Open Access
A BiLSTM cardinality estimator in complex database systems based on attention mechanism
Author(s) -
Zhou Qiang,
Yang Guoping,
Song Haiquan,
Guo Jin,
Zhang Yadong,
Wei Shengjie,
Qu Lulu,
Gutierrez Louis Alberto,
Qiao Shaojie
Publication year - 2022
Publication title -
caai transactions on intelligence technology
Language(s) - English
Resource type - Journals
SCImago Journal Rank - 0.613
H-Index - 15
ISSN - 2468-2322
DOI - 10.1049/cit2.12069
Subject(s) - cardinality (data modeling) , computer science , estimator , set (abstract data type) , data mining , theoretical computer science , mathematics , statistics , programming language
Abstract An excellent cardinality estimation can make the query optimiser produce a good execution plan. Although there are some studies on cardinality estimation, the prediction results of existing cardinality estimators are inaccurate and the query efficiency cannot be guaranteed as well. In particular, they are difficult to accurately obtain the complex relationships between multiple tables in complex database systems. When dealing with complex queries, the existing cardinality estimators cannot achieve good results. In this study, a novel cardinality estimator is proposed. It uses the core techniques with the BiLSTM network structure and adds the attention mechanism. First, the columns involved in the query statements in the training set are sampled and compressed into bitmaps.

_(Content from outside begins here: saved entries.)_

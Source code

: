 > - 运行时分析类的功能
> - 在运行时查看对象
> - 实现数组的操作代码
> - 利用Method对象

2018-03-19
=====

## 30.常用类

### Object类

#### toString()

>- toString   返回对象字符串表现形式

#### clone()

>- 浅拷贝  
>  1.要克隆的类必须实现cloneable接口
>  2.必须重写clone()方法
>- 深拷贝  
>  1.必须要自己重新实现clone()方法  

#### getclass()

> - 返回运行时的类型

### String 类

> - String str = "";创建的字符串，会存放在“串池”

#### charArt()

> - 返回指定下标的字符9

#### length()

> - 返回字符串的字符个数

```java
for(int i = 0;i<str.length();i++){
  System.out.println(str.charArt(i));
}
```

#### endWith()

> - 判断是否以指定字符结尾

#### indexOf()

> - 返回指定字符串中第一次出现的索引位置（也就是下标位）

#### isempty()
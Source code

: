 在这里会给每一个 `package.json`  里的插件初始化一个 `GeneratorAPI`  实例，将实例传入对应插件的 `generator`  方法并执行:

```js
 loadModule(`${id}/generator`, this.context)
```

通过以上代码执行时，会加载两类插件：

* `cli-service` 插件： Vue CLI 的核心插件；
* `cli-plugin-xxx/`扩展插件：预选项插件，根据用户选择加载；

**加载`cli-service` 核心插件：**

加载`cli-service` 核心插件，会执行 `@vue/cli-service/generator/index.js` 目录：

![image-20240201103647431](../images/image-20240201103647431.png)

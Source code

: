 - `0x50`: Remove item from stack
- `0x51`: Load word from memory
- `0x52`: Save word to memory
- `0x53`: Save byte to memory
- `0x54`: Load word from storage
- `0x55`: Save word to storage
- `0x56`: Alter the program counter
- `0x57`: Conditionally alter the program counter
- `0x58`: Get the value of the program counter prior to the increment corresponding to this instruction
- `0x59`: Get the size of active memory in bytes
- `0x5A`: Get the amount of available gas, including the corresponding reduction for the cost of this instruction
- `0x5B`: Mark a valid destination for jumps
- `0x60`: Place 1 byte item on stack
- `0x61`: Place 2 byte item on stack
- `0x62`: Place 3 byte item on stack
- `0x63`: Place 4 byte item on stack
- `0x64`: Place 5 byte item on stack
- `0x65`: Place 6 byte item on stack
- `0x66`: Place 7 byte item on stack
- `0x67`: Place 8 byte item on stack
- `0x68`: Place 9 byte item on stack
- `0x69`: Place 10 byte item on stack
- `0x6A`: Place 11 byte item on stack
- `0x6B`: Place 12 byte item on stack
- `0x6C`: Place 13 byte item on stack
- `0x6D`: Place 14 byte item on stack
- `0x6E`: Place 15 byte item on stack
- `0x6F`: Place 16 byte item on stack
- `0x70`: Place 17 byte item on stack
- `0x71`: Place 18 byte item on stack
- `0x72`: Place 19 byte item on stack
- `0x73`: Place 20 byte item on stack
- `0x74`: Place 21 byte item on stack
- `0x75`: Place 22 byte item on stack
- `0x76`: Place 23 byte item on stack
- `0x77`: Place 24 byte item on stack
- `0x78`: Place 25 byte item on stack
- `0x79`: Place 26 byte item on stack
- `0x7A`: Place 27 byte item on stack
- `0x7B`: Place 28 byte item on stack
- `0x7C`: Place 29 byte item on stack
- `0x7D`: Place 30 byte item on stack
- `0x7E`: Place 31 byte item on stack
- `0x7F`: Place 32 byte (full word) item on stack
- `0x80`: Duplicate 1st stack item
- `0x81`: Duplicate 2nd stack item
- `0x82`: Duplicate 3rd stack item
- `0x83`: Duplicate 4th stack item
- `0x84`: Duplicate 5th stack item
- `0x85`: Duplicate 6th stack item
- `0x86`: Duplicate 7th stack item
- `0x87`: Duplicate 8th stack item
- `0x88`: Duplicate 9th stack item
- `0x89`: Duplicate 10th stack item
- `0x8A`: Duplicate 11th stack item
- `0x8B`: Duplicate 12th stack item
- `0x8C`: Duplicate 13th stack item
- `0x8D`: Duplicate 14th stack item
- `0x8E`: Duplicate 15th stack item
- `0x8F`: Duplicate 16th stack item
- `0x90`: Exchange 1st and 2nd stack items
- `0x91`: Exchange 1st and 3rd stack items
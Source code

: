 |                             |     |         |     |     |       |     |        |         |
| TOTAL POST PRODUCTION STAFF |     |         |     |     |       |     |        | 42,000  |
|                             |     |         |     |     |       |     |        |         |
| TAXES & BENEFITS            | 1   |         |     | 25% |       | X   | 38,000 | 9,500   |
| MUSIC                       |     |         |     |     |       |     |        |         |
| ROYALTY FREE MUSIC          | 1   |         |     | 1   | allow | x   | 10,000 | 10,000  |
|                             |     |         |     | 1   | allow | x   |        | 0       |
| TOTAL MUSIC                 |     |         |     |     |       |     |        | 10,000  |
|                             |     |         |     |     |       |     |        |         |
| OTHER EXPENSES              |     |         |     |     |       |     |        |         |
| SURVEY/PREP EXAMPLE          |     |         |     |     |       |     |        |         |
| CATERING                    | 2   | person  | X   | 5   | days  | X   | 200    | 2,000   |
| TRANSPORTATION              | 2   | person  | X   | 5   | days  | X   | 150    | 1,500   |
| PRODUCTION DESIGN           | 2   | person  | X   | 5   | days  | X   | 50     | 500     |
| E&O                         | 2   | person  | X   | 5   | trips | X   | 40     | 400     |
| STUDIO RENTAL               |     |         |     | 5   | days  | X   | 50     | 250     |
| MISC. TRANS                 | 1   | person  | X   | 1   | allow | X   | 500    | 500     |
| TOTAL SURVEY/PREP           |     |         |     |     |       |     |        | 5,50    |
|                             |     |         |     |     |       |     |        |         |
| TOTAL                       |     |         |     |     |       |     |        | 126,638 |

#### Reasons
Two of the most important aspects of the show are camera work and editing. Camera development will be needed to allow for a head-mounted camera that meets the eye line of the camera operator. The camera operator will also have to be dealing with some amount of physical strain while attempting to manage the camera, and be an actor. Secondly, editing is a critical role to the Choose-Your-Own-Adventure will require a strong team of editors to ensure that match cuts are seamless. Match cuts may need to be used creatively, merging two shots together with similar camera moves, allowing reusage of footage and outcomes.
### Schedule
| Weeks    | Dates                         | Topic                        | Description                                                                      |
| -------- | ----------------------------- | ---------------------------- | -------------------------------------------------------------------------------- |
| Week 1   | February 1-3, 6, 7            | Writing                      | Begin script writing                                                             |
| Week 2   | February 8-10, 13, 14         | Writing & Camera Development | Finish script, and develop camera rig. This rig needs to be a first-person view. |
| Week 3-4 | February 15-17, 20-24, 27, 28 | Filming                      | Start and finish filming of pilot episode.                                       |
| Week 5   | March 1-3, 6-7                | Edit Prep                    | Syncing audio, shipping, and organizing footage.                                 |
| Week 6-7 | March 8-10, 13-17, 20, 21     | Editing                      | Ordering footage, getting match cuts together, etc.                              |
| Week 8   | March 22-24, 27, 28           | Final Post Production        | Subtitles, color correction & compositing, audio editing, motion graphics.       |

Then, the Word2vec model is used to embed the word vectors about the query statements. Finally, the BiLSTM network and attention mechanism are employed to deal with word vectors. The proposed model takes into consideration not only the correlation between tables but also the processing of complex predicates. Extensive experiments and the evaluation of BiLSTM‐Attention Cardinality Estimator (BACE) on the IMDB datasets are conducted. The results show that the deep learning model can significantly improve the quality of cardinality estimation, which is a vital role in query optimisation for complex databases.